§ **What the task asks**:
An exact copy of every record is the expected answer.

(Stored data entries)
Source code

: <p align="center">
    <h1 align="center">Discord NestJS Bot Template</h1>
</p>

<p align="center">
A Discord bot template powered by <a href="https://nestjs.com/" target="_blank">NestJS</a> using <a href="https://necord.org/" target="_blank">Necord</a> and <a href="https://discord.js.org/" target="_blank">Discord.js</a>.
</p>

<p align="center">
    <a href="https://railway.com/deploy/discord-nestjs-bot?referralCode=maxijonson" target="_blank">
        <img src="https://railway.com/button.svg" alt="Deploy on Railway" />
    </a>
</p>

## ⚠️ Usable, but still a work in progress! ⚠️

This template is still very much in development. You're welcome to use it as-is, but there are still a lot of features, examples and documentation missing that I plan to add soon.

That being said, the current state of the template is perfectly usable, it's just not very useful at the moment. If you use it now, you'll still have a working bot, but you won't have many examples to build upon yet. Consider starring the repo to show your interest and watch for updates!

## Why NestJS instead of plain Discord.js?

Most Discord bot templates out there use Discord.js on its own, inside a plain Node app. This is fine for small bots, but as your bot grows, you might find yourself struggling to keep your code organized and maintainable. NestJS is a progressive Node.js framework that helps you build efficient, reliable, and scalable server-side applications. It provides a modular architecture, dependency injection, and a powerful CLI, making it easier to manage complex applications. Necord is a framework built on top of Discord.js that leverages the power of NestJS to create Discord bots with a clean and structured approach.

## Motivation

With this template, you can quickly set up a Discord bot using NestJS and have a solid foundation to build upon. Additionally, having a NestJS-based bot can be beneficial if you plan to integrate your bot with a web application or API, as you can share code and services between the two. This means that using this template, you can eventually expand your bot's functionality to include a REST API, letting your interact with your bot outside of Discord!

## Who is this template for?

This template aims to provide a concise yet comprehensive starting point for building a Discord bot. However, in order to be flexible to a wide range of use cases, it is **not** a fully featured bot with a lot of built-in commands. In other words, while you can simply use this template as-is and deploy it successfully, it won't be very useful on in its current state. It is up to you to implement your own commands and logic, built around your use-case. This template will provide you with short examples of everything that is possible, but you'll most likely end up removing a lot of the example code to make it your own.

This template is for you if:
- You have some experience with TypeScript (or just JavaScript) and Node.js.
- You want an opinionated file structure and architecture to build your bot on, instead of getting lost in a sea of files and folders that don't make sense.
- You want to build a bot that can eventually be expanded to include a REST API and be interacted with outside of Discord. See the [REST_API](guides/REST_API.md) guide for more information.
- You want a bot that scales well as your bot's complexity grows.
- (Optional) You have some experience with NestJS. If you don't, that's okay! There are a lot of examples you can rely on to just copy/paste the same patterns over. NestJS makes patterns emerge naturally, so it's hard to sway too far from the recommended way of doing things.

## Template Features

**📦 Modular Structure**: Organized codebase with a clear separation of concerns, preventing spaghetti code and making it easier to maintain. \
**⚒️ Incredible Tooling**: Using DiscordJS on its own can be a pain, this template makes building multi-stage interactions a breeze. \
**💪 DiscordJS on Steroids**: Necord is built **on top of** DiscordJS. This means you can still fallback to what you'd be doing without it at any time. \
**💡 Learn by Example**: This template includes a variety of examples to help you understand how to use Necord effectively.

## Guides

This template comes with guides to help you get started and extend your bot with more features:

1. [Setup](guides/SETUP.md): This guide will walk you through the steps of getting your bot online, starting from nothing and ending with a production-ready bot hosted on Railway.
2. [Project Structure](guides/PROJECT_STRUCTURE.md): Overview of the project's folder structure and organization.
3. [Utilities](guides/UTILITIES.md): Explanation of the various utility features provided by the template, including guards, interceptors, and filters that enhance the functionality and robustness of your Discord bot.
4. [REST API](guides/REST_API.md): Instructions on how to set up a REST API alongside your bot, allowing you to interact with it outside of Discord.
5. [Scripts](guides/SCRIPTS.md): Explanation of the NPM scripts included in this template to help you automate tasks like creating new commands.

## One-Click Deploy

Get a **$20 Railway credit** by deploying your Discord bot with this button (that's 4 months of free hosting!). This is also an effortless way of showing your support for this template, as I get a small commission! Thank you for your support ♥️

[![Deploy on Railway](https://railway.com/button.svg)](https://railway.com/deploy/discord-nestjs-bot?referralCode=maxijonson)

§ **Task response**:
Source code

: <p align="center">
    <h1 align="center">Discord NestJS Bot Template</h1>
</p>

<p align="center">
A Discord bot template powered by <a href="https://nestjs.com/" target="_blank">NestJS</a> using <a href="https://necord.org/" target="_blank">Necord</a> and <a href="https://discord.js.org/" target="_blank">Discord.js</a>.
</p>

<p align="center">
    <a href="https://railway.com/deploy/discord-nestjs-bot?referralCode=maxijonson" target="_blank">
        <img src="https://railway.com/button.svg" alt="Deploy on Railway" />
    </a>
</p>

## ⚠️ Usable, but still a work in progress! ⚠️

This template is still very much in development. You're welcome to use it as-is, but there are still a lot of features, examples and documentation missing that I plan to add soon.

That being said, the current state of the template is perfectly usable, it's just not very useful at the moment. If you use it now, you'll still have a working bot, but you won't have many examples to build upon yet. Consider starring the repo to show your interest and watch for updates!

## Why NestJS instead of plain Discord.js?

Most Discord bot templates out there use Discord.js on its own, inside a plain Node app. This is fine for small bots, but as your bot grows, you might find yourself struggling to keep your code organized and maintainable. NestJS is a progressive Node.js framework that helps you build efficient, reliable, and scalable server-side applications. It provides a modular architecture, dependency injection, and a powerful CLI, making it easier to manage complex applications. Necord is a framework built on top of Discord.js that leverages the power of NestJS to create Discord bots with a clean and structured approach.

## Motivation

With this template, you can quickly set up a Discord bot using NestJS and have a solid foundation to build upon. Additionally, having a NestJS-based bot can be beneficial if you plan to integrate your bot with a web application or API, as you can share code and services between the two. This means that using this template, you can eventually expand your bot's functionality to include a REST API, letting your interact with your bot outside of Discord!

## Who is this template for?

This template aims to provide a concise yet comprehensive starting point for building a Discord bot. However, in order to be flexible to a wide range of use cases, it is **not** a fully featured bot with a lot of built-in commands. In other words, while you can simply use this template as-is and deploy it successfully, it won't be very useful on in its current state. It is up to you to implement your own commands and logic, built around your use-case. This template will provide you with short examples of everything that is possible, but you'll most likely end up removing a lot of the example code to make it your own.

This template is for you if:
- You have some experience with TypeScript (or just JavaScript) and Node.js.
- You want an opinionated file structure and architecture to build your bot on, instead of getting lost in a sea of files and folders that don't make sense.
- You want to build a bot that can eventually be expanded to include a REST API and be interacted with outside of Discord. See the [REST_API](guides/REST_API.md) guide for more information.
- You want a bot that scales well as your bot's complexity grows.
- (Optional) You have some experience with NestJS. If you don't, that's okay! There are a lot of examples you can rely on to just copy/paste the same patterns over. NestJS makes patterns emerge naturally, so it's hard to sway too far from the recommended way of doing things.

## Template Features

**📦 Modular Structure**: Organized codebase with a clear separation of concerns, preventing spaghetti code and making it easier to maintain. \
**⚒️ Incredible Tooling**: Using DiscordJS on its own can be a pain, this template makes building multi-stage interactions a breeze. \
**💪 DiscordJS on Steroids**: Necord is built **on top of** DiscordJS. This means you can still fallback to what you'd be doing without it at any time. \
**💡 Learn by Example**: This template includes a variety of examples to help you understand how to use Necord effectively.

## Guides

This template comes with guides to help you get started and extend your bot with more features:

1. [Setup](guides/SETUP.md): This guide will walk you through the steps of getting your bot online, starting from nothing and ending with a production-ready bot hosted on Railway.
2. [Project Structure](guides/PROJECT_STRUCTURE.md): Overview of the project's folder structure and organization.
3. [Utilities](guides/UTILITIES.md): Explanation of the various utility features provided by the template, including guards, interceptors, and filters that enhance the functionality and robustness of your Discord bot.
4. [REST API](guides/REST_API.md): Instructions on how to set up a REST API alongside your bot, allowing you to interact with it outside of Discord.
5. [Scripts](guides/SCRIPTS.md): Explanation of the NPM scripts included in this template to help you automate tasks like creating new commands.

## One-Click Deploy

Get a **$20 Railway credit** by deploying your Discord bot with this button (that's 4 months of free hosting!). This is also an effortless way of showing your support for this template, as I get a small commission! Thank you for your support ♥️

[![Deploy on Railway](https://railway.com/button.svg)](https://railway.com/deploy/discord-nestjs-bot?referralCode=maxijonson)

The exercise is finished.